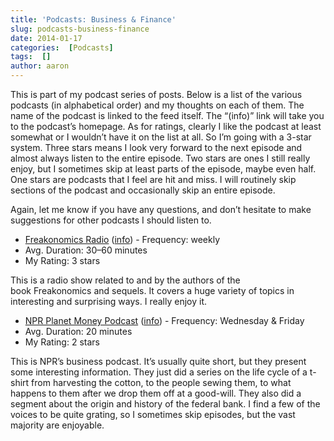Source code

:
 ```yaml
---
title: 'Podcasts: Business & Finance'
slug: podcasts-business-finance
date: 2014-01-17
categories:  [Podcasts]
tags:  []
author: aaron
---
```


This is part of my podcast series of posts. Below is a list of the various podcasts (in alphabetical order) and my thoughts on each of them. The name of the podcast is linked to the feed itself. The “(info)” link will take you to the podcast’s homepage. As for ratings, clearly I like the podcast at least somewhat or I wouldn’t have it on the list at all. So I’m going with a 3-star system. Three stars means I look very forward to the next episode and almost always listen to the entire episode. Two stars are ones I still really enjoy, but I sometimes skip at least parts of the episode, maybe even half. One stars are podcasts that I feel are hit and miss. I will routinely skip sections of the podcast and occasionally skip an entire episode.

Again, let me know if you have any questions, and don’t hesitate to make suggestions for other podcasts I should listen to.

- [Freakonomics Radio](http://feeds.feedburner.com/freakonomicsradio) ([info](http://freakonomics.com/)) - Frequency: weekly
- Avg. Duration: 30–60 minutes
- My Rating: 3 stars

This is a radio show related to and by the authors of the book Freakonomics and sequels. It covers a huge variety of topics in interesting and surprising ways. I really enjoy it.

- [NPR Planet Money Podcast](http://www.npr.org/rss/podcast.php?id=510289) ([info](http://www.npr.org/blogs/money/)) - Frequency: Wednesday & Friday
- Avg. Duration: 20 minutes
- My Rating: 2 stars

This is NPR’s business podcast. It’s usually quite short, but they present some interesting information. They just did a series on the life cycle of a t-shirt from harvesting the cotton, to the people sewing them, to what happens to them after we drop them off at a good-will. They also did a segment about the origin and history of the federal bank. I find a few of the voices to be quite grating, so I sometimes skip episodes, but the vast majority are enjoyable.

★ ★ ★ ★ ★

Restate the data word for word from its first line through the line with "- My Rating: 2 stars", leaving out any picture along the way.

*WRITTEN RESPONSE*:
Source code

:
 ```yaml
---
title: 'Podcasts: Business & Finance'
slug: podcasts-business-finance
date: 2014-01-17
categories:  [Podcasts]
tags:  []
author: aaron
---
```


This is part of my podcast series of posts. Below is a list of the various podcasts (in alphabetical order) and my thoughts on each of them. The name of the podcast is linked to the feed itself. The “(info)” link will take you to the podcast’s homepage. As for ratings, clearly I like the podcast at least somewhat or I wouldn’t have it on the list at all. So I’m going with a 3-star system. Three stars means I look very forward to the next episode and almost always listen to the entire episode. Two stars are ones I still really enjoy, but I sometimes skip at least parts of the episode, maybe even half. One stars are podcasts that I feel are hit and miss. I will routinely skip sections of the podcast and occasionally skip an entire episode.

Again, let me know if you have any questions, and don’t hesitate to make suggestions for other podcasts I should listen to.

- [Freakonomics Radio](http://feeds.feedburner.com/freakonomicsradio) ([info](http://freakonomics.com/)) - Frequency: weekly
- Avg. Duration: 30–60 minutes
- My Rating: 3 stars

This is a radio show related to and by the authors of the book Freakonomics and sequels. It covers a huge variety of topics in interesting and surprising ways. I really enjoy it.

- [NPR Planet Money Podcast](http://www.npr.org/rss/podcast.php?id=510289) ([info](http://www.npr.org/blogs/money/)) - Frequency: Wednesday & Friday
- Avg. Duration: 20 minutes
- My Rating: 2 stars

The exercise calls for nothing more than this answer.